Green is the new Crimson. Al Gore speaks at Harvard.

Thanks everyone, especially Amanda, for your helpful thoughts about how to dress for the impending New England Winter.  Keep them coming!  I implemented some of the suggestions today when I braved the chill to hear Al Gore speak in Harvard Yard.  Today Harvard University launched it's "Green is the new Crimson" campaign, with Al Gore as keynote speaker of the Student Address.  

"Green is the new Crimson" is an ambitious plan to reduce Harvard's Carbon footprint to 60% of the 2006 levels by 2015.  The plan is already in full effect and I am impressed by the zeal that the whole unversity has taken to the undertaking.  The Public Health School has a three-bin waste disposal system (compost (yes!), recycle and rubbish).  Not only that, but all take-away plates, cultery and drink containers are made from biodegradable products.  The cafeteria actively promotes students and faculty bringing their own cups and mugs for tea, coffee and cold drinks.  The cafe has also removed many bottled drinks in favour of self-serve, pour-your-own drink machines.  All our assignments are handed in via an internet "drop box".  Over at my accommodation at the start of the year I was supplied with energy efficient light globes, dish-washing powder and laundry liquid.  At a higher level the university has started a multi-disciplinary "think tank" of students and faculty which crosses all departments with the aim of generating research and innovation into ways to reduce, reuse and hopefully slow the progress of climate change.

Ironically it was about 8 degrees in Harvard Yard when Al Gore spoke to a huge crowd about the need to act on climate change now.  I can truthfully say it was an absolute honour to hear him speak.  He is clearly an incredibly intelligent man with some very bold thoughts about the future.  In a thoughtful, well-measured speach he argued strongly that there is an urgent need for the world to stand-up against politicians and policy makers altering the facts for their own short-term gains.  Using examples from throughout history including Gallieo's jailing for suggesting that the world was not the centre of the universe, to the evasion of Iraq, and most recently the evolution of the subprime lending schemes contributing to the current finanical crisis, he argued that just because we cannot see, smell, feel or touch Carbon, doesn't mean that taking it out of the earth's crust and depositing it into the atmosphere is not going to have huge consequences for the earth.  The "inconvenient truth" should not be shut away, or jailed, but be faced head on with courage and stamina.  A call to arms to which we can all contribute, whether it's turning off the light, taking 30 seconds less in the shower, converting to renewable power sources or researching the latest carbon sequestration scheme.

21.10.08

Harvard Happenings and Notes on Being Cold

Another public health moment, brought to you by the city of Boston.  This time from the toilet of a fantastic bar that I've just discovered near my house in Cambridge.  And yes, for those of you who were wondering - I've started taking my camera EVERYWHERE.  
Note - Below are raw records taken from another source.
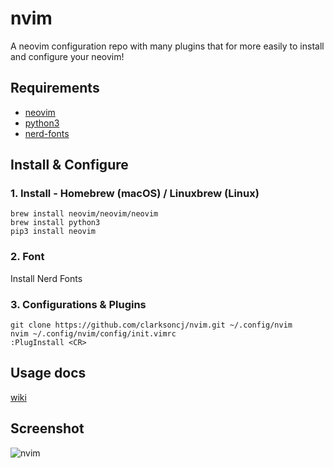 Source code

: # nvim
A neovim configuration repo with many plugins that for more easily to install and configure your neovim!

## Requirements
* [neovim](https://github.com/neovim/neovim/wiki/Installing-Neovim)
* [python3](https://www.python.org/)
* [nerd-fonts](https://github.com/ryanoasis/nerd-fonts#font-installation)

## Install & Configure
### 1. Install - Homebrew (macOS) / Linuxbrew (Linux)
```shell
brew install neovim/neovim/neovim
brew install python3
pip3 install neovim
```

### 2. Font
Install Nerd Fonts

### 3. Configurations & Plugins
```shell
git clone https://github.com/clarksoncj/nvim.git ~/.config/nvim
nvim ~/.config/nvim/config/init.vimrc
:PlugInstall <CR>
```

## Usage docs
[wiki](https://github.com/hiyali/nvim/wiki)

## Screenshot
![nvim](https://raw.githubusercontent.com/hiyali/nvim/master/assets/images/screenshot-8.png "nvim")
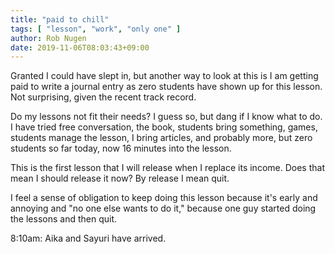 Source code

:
 ```yaml
---
title: "paid to chill"
tags: [ "lesson", "work", "only one" ]
author: Rob Nugen
date: 2019-11-06T08:03:43+09:00
---
```


Granted I could have slept in, but another way to look at this is I am
getting paid to write a journal entry as zero students have shown up
for this lesson.  Not surprising, given the recent track record.

Do my lessons not fit their needs?  I guess so, but dang if I know
what to do.  I have tried free conversation, the book, students bring
something, games, students manage the lesson, I bring articles, and
probably more, but zero students so far today, now 16 minutes into the
lesson.

This is the first lesson that I will release when I replace its
income.  Does that mean I should release it now?  By release I mean
quit.

I feel a sense of obligation to keep doing this lesson because it's
early and annoying and "no one else wants to do it," because one guy
started doing the lessons and then quit.

8:10am: Aika and Sayuri have arrived.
But I digress, Boston is seriously lacking in night life.  I'm not sure what it is about the town, but you seem to have the choice of a Irish Sports Bar, complete with obnoxious sports fans watching the TV (turned up too loud), or "bars" that insist that you sit at a table and then don't serve you.  But this bar is great.  Although they make you sit down, they do endeavour to serve you.  It's dark like a bar should be, there's grime on the floor, the toilet is, well, less than pristine (and yet somehow perfect), they serve a weird combination of American pub food, Sushi and Indian and the first time I walked in there they were playing a Tom Waits movie.  Eclectic and unpretentious and yet totally cool.  Just as all bars should be.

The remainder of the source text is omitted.